We providers summon all of our persuasive powers in our rebuttal. We discuss the science of an immune response (feeling vaguely ill means the immune system is mounting an immune response, which is a good thing), the components of a vaccine (inactivated, no live flu virus), the potential coincidence of a flu infection at the time of vaccine administration, our own experiences with vaccination and more. However once someone has made up their mind, it is a challenge to convince them otherwise.
Patients currently are curious about the COVID vaccine. They ask us providers when it is coming, what we think about it, and then, in an off-hand way, whether we trust it. They share their hesitations about a COVID vaccination, largely steeped in our country’s shameful history: the Tuskegee Study, HeLa cells, forced sterilizations and more. Our health care system has wronged our patients in significant ways.

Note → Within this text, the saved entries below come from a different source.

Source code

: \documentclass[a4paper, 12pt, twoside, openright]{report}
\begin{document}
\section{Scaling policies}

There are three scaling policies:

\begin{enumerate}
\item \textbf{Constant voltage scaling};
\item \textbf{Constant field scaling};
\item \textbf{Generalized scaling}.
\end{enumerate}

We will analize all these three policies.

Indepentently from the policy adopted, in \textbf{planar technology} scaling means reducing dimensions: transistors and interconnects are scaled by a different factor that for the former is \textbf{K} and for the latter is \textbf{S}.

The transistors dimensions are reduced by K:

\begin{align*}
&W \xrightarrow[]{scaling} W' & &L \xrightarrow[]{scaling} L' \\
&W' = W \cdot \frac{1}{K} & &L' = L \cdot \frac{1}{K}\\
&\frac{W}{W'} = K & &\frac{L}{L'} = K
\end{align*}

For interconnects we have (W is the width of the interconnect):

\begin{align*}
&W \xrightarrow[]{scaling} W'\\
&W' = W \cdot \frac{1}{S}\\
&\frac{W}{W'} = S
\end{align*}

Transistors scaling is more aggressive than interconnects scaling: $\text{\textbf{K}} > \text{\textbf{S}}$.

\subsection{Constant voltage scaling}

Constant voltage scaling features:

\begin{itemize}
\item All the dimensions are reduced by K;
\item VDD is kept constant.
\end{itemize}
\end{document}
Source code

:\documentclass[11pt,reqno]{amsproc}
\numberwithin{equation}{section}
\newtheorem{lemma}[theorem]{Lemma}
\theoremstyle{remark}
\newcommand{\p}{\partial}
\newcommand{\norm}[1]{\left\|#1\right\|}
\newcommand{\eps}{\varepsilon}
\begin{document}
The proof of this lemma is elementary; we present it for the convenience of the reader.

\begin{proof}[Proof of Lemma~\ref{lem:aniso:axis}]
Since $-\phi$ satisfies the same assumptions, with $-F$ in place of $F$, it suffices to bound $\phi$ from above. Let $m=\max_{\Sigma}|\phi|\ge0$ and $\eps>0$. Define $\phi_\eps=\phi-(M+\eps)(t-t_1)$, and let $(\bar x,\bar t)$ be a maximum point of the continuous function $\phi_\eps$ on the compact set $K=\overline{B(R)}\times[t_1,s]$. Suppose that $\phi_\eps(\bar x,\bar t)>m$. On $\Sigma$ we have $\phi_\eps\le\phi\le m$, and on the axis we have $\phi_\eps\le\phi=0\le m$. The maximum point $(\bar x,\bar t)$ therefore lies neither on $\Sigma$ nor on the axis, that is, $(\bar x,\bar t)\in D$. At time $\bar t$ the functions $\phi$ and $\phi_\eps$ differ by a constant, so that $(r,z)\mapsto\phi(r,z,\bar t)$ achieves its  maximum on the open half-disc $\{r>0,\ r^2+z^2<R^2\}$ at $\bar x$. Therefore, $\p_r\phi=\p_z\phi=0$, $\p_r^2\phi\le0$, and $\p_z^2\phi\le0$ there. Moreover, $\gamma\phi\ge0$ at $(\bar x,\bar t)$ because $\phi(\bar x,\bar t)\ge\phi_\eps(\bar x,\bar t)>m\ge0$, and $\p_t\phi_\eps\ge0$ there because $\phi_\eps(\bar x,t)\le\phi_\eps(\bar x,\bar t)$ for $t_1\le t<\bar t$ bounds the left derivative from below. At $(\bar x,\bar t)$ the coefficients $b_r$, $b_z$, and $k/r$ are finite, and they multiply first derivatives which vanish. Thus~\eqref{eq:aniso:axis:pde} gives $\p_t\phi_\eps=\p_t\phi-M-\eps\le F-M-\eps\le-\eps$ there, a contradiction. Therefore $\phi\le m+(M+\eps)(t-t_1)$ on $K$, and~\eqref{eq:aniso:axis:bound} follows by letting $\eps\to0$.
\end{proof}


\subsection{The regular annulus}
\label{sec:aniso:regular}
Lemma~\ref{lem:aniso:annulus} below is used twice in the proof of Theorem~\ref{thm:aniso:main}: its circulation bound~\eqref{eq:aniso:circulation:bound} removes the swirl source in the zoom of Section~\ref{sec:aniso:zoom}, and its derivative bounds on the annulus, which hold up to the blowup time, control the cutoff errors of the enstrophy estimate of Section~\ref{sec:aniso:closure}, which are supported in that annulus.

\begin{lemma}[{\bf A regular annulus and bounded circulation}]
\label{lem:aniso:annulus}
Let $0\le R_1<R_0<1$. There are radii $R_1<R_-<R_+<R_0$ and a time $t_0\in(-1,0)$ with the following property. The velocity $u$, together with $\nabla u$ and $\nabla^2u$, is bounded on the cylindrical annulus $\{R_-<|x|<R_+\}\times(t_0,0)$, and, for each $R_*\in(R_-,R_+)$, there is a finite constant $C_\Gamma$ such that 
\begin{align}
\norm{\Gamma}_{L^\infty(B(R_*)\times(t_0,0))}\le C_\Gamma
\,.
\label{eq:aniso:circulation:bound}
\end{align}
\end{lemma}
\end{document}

If I were in their shoes, would I trust the COVID vaccine? What would it take to gain my trust in the vaccine?
Patients sometimes must choose between buying food and paying for medications. Adult diapers, disposable gloves, wheelchairs and other equipment are frequently delayed due to burdensome paperwork. One of my patients cannot control her bowels or bladder due to paraplegia. She will never be able to walk or regain continence. Yet every few months I receive the same faxed paperwork requests, which I then complete with the same information. The human indignity of rationing adult diapers upsets me to my core. Patients' medications are delayed because they need prior authorization for the drugs to be approved. Navigating the health care system is nearly impossible without a knowledgeable advocate. Patients feel intimidated and sometimes we providers are powerless to help them.
A great irony of the COVID-19 vaccine is that suddenly the federal government is trying to protect people of color and people who lived in impoverished conditions. Leaders seem to be trying to heed the call for greater equity in health care. The government can set policy but the patients have the power to accept or decline. Systemic racism effectively revoked the autonomy of patients of color. Patients need their autonomy respected if systemic racism is to be redressed meaningfully.
If I were in their shoes, would I trust the COVID vaccine? What would it take to gain my trust in the vaccine? As a physician, I have pledged to do no harm. I also strive to advocate for my patients’ emotional, physical, mental and spiritual health. The part of me that believes in science advocates for the vaccine. The part of me that is concerned about correcting health disparities agrees that people of color and people living in poverty should be prioritized.
When I think about sitting with my patients, looking through my face shield into their eyes and talking with them about whether to vaccinate against COVID, I plan to advise them to take the vaccine — and that express that we in health care are working to address disparities grounded in centuries of institutionalized racism.